In accordance with German tax legislation (Sections 233a and 238 of the General Tax Code) interest on tax payments and tax refunds is assessed at a rate of 0.5% per month. Interest generally starts accruing 15 months after the end of the year for which the tax is assessed. The monthly 0.5% rate was introduced into the German tax code in 1961 and has since remained unchanged, despite the low market rates since 2009. The BVerfG has now issued its long awaited ruling on the constitutionality of the annual equivalent 6% interest rate.
In a decision dated 25 April 2018, Germany’s Federal Tax Court (BFH) determined that the 6% interest rate on tax payments was no longer realistic and equitable for the period 2015-2017, given the structural and solidified low interest market rates during more recent years (see also GTLN, 18 May 2018). The BFH did not issue a final decision on whether the interest rate was unconstitutional, since this is the responsibility of the BVerfG, but referred the case to the BVerfG for consideration. It is in light of this and several other referred cases that the BVerfG has issued its ruling.

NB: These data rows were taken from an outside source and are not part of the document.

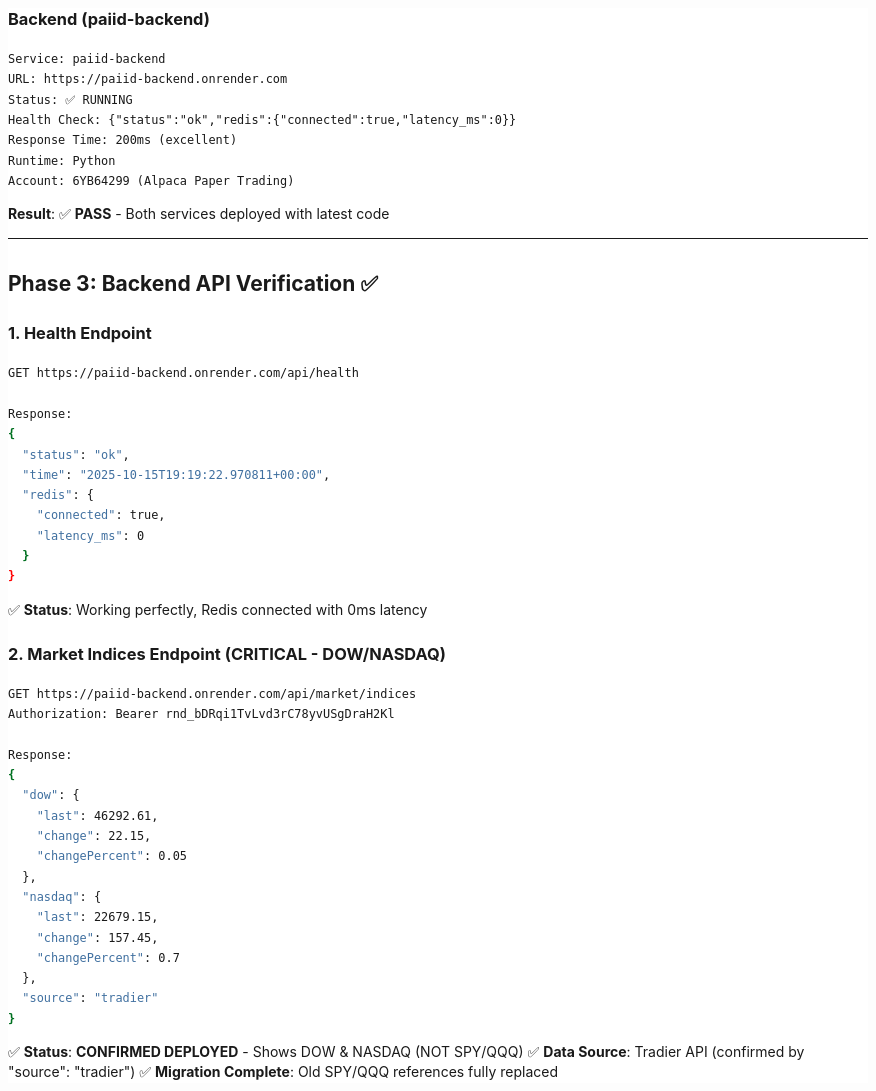 ### Backend (paiid-backend)
```
Service: paiid-backend
URL: https://paiid-backend.onrender.com
Status: ✅ RUNNING
Health Check: {"status":"ok","redis":{"connected":true,"latency_ms":0}}
Response Time: 200ms (excellent)
Runtime: Python
Account: 6YB64299 (Alpaca Paper Trading)
```

**Result**: ✅ **PASS** - Both services deployed with latest code

---

## Phase 3: Backend API Verification ✅

### 1. Health Endpoint
```bash
GET https://paiid-backend.onrender.com/api/health

Response:
{
  "status": "ok",
  "time": "2025-10-15T19:19:22.970811+00:00",
  "redis": {
    "connected": true,
    "latency_ms": 0
  }
}
```
✅ **Status**: Working perfectly, Redis connected with 0ms latency

### 2. Market Indices Endpoint (CRITICAL - DOW/NASDAQ)
```bash
GET https://paiid-backend.onrender.com/api/market/indices
Authorization: Bearer rnd_bDRqi1TvLvd3rC78yvUSgDraH2Kl

Response:
{
  "dow": {
    "last": 46292.61,
    "change": 22.15,
    "changePercent": 0.05
  },
  "nasdaq": {
    "last": 22679.15,
    "change": 157.45,
    "changePercent": 0.7
  },
  "source": "tradier"
}
```
✅ **Status**: **CONFIRMED DEPLOYED** - Shows DOW & NASDAQ (NOT SPY/QQQ)
✅ **Data Source**: Tradier API (confirmed by "source": "tradier")
✅ **Migration Complete**: Old SPY/QQQ references fully replaced
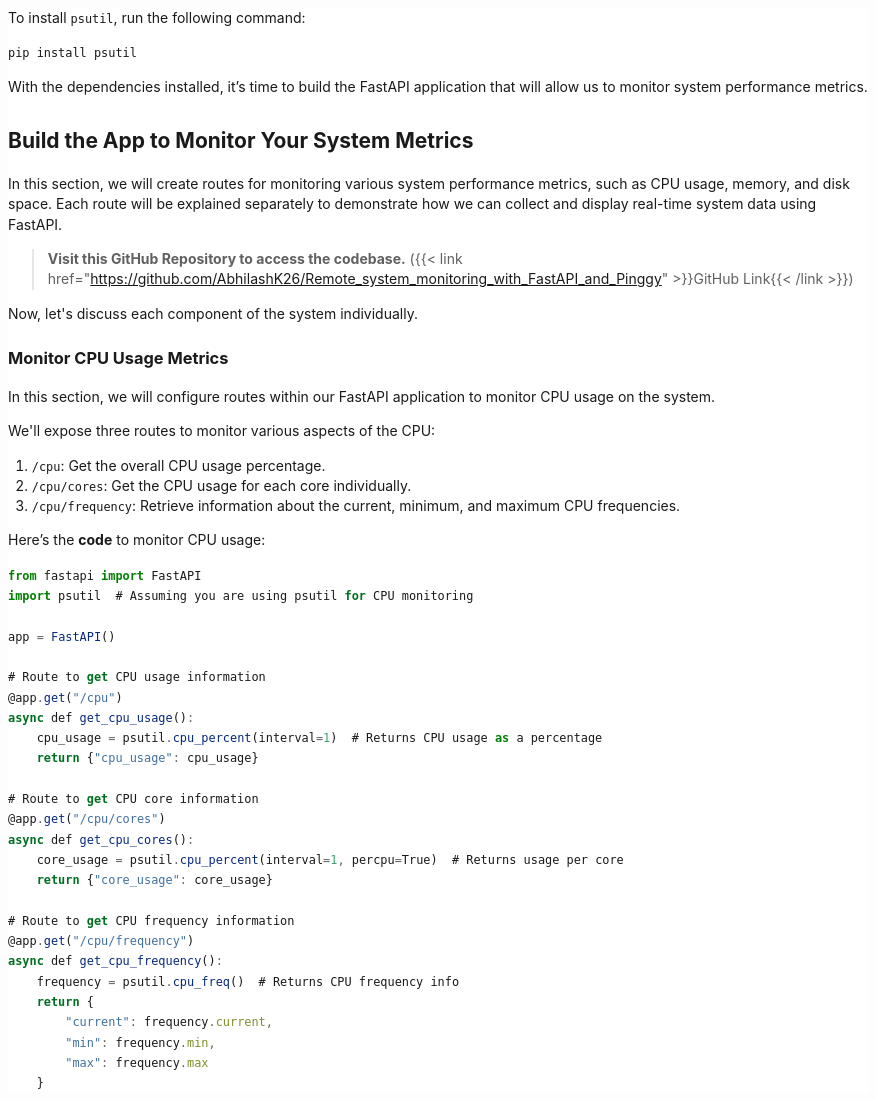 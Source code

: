To install `psutil`, run the following command:

```bash
pip install psutil
```

With the dependencies installed, it’s time to build the FastAPI application that will allow us to monitor system performance metrics.

## Build the App to Monitor Your System Metrics

In this section, we will create routes for monitoring various system performance metrics, such as CPU usage, memory, and disk space. Each route will be explained separately to demonstrate how we can collect and display real-time system data using FastAPI.

> **Visit this GitHub Repository to access the codebase.** ({{< link href="https://github.com/AbhilashK26/Remote_system_monitoring_with_FastAPI_and_Pinggy" >}}GitHub Link{{< /link >}})

Now, let's discuss each component of the system individually.

### Monitor CPU Usage Metrics

In this section, we will configure routes within our FastAPI application to monitor CPU usage on the system.

We'll expose three routes to monitor various aspects of the CPU:

1. `/cpu`: Get the overall CPU usage percentage.
2. `/cpu/cores`: Get the CPU usage for each core individually.
3. `/cpu/frequency`: Retrieve information about the current, minimum, and maximum CPU frequencies.

Here’s the **code** to monitor CPU usage:

```javascript
from fastapi import FastAPI
import psutil  # Assuming you are using psutil for CPU monitoring

app = FastAPI()

# Route to get CPU usage information
@app.get("/cpu")
async def get_cpu_usage():
    cpu_usage = psutil.cpu_percent(interval=1)  # Returns CPU usage as a percentage
    return {"cpu_usage": cpu_usage}

# Route to get CPU core information
@app.get("/cpu/cores")
async def get_cpu_cores():
    core_usage = psutil.cpu_percent(interval=1, percpu=True)  # Returns usage per core
    return {"core_usage": core_usage}

# Route to get CPU frequency information
@app.get("/cpu/frequency")
async def get_cpu_frequency():
    frequency = psutil.cpu_freq()  # Returns CPU frequency info
    return {
        "current": frequency.current,
        "min": frequency.min,
        "max": frequency.max
    }

```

The BVerfG now has held that for 2014 and subsequent years, the annual 6% interest rate is evidently unrealistic and, hence, constitutes an unsubstantiated surcharge on tax payments that is no longer aligned with German constitutional principles. However, the BVerfG pointed out that a suspension of the application of the 6% interest rate and the underlying legislation, combined with the obligation of the legislator to amend the provision retroactively, would entail considerable financial concerns and uncertainties. As a result, the court concluded that the 6% rate should remain applicable for interest periods up to and including 2018. The BVerfG granted the German legislator until 31 July 2022 to amend the relevant provisions of the General Tax Code relating to interest applied on (additional) tax payments for 2019 and subsequent years. Amendments potentially also will be required to the provisions determining the interest/discounting rates applied on pension accruals and long-term non-interest bearing liabilities, that also have been the subject of referrals to the BVerfG.
Taxpayers that already have received interest assessments for interest periods for 2019 and subsequent years that are still open should file an appeal to the extent that the interest assessments have not been made on a preliminary basis.
The amendment of the interest rates on tax payments and tax refunds will be one of the first tax challenges for a new government after Germany’s federal elections in September 2021.